Endocrine Abstracts

Introduction: Klinefelter syndrome has been associated with decreased bone density most likely due to testosterone deficiency. Furthermore, a negative effect of long-lasting follicle-stimulating hormone (FSH) excess (starting from puberty) on trabecular bone has been suggested. Other endocrine mechanisms, such as global Leydig cell dysfunction, higher oestradiol levels, altered 25-OH vitamin D levels, and genetic aspects related to the supernumerary X chromosome might be involved. An increased risk for vertebral fractures has been reported as a complication of Klinefelter syndrome despite testosterone replacement therapy.

Objective: This study aimed to investigate bone health in a cohort of individuals with Klinefelter syndrome (KS) compared to patients with hypogonadotropic hypogonadism (HH) considering the influence of testosterone replacement therapy.

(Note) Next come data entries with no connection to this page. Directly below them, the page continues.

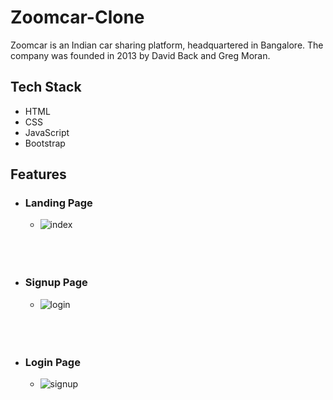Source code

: # Zoomcar-Clone
Zoomcar is an Indian car sharing platform, headquartered in Bangalore. The company was founded in 2013 by David Back and Greg Moran.
## Tech Stack

- HTML
- CSS
- JavaScript
- Bootstrap


## Features

- ### Landing Page
    - ![index](https://user-images.githubusercontent.com/9881913/208677043-290c202b-bf8d-4712-9c5f-32b4270a72d2.PNG)

    <br />
    <br />
    <br />

- ### Signup Page
    - ![login](https://user-images.githubusercontent.com/9881913/208676828-2b29f193-39c4-4fc6-a191-1bd026a11b6f.PNG)

    <br />
    <br />
    <br />

- ### Login Page
    - ![signup](https://user-images.githubusercontent.com/9881913/208676875-d372b305-ec4b-4ecf-8d24-f336fa53daad.PNG)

Methods: Ten individuals with known KS (23-78 years) and 15 individuals with HH (33-87 years) were submitted in regard to metabolic markers, bone density (BMD), bone formation markers (alkaline phosphatase and osteocalcin), a bone turnover marker (beta-crosslinks) and 25-OH vitamin D levels. BMD was measured by dual-energy X-ray absorptiometry (DXA) and expressed as T-scores. Nine of the KS individuals and 14 of the HH patients administered testosterone replacement therapy. Serum levels of testosterone, FSH, 25-OH vitamin D and bone markers were measured by commercial immunoassays in a routine clinical laboratory.

Results: All but one individual treated with exogenous testosterone had a bone mineral density within the normal range. Patients with KS had higher FSH concentrations (P=0.0043) but testosterone levels were comparable. The T-score of bone mineral density was found to be lower in lumbar spine than in the femoral neck in KS patients. In contrast, in HH individuals T-score of bone mineral density of lumbar spine was similar to T-scores of the femoral neck, demonstrating a difference in bone mineralization of the lumbar spine in KS vs HH (P=0.04). Bone formation biomarkers (alkaline phosphatase, osteocalcin) and the bone turnover biomarker were comparable between groups.

Conclusions: Despite comparable bone markers, we found significantly lower lumbar spine bone mineralization in patients with Klinefelter syndrome compared to hypogonadotropic hypogonadism under long-term testosterone replacement therapy. The underlying mechanism of this observation remains to be identified but may explain the previously reported increased risk of individuals with Klinefelter syndrome for vertebral fractures.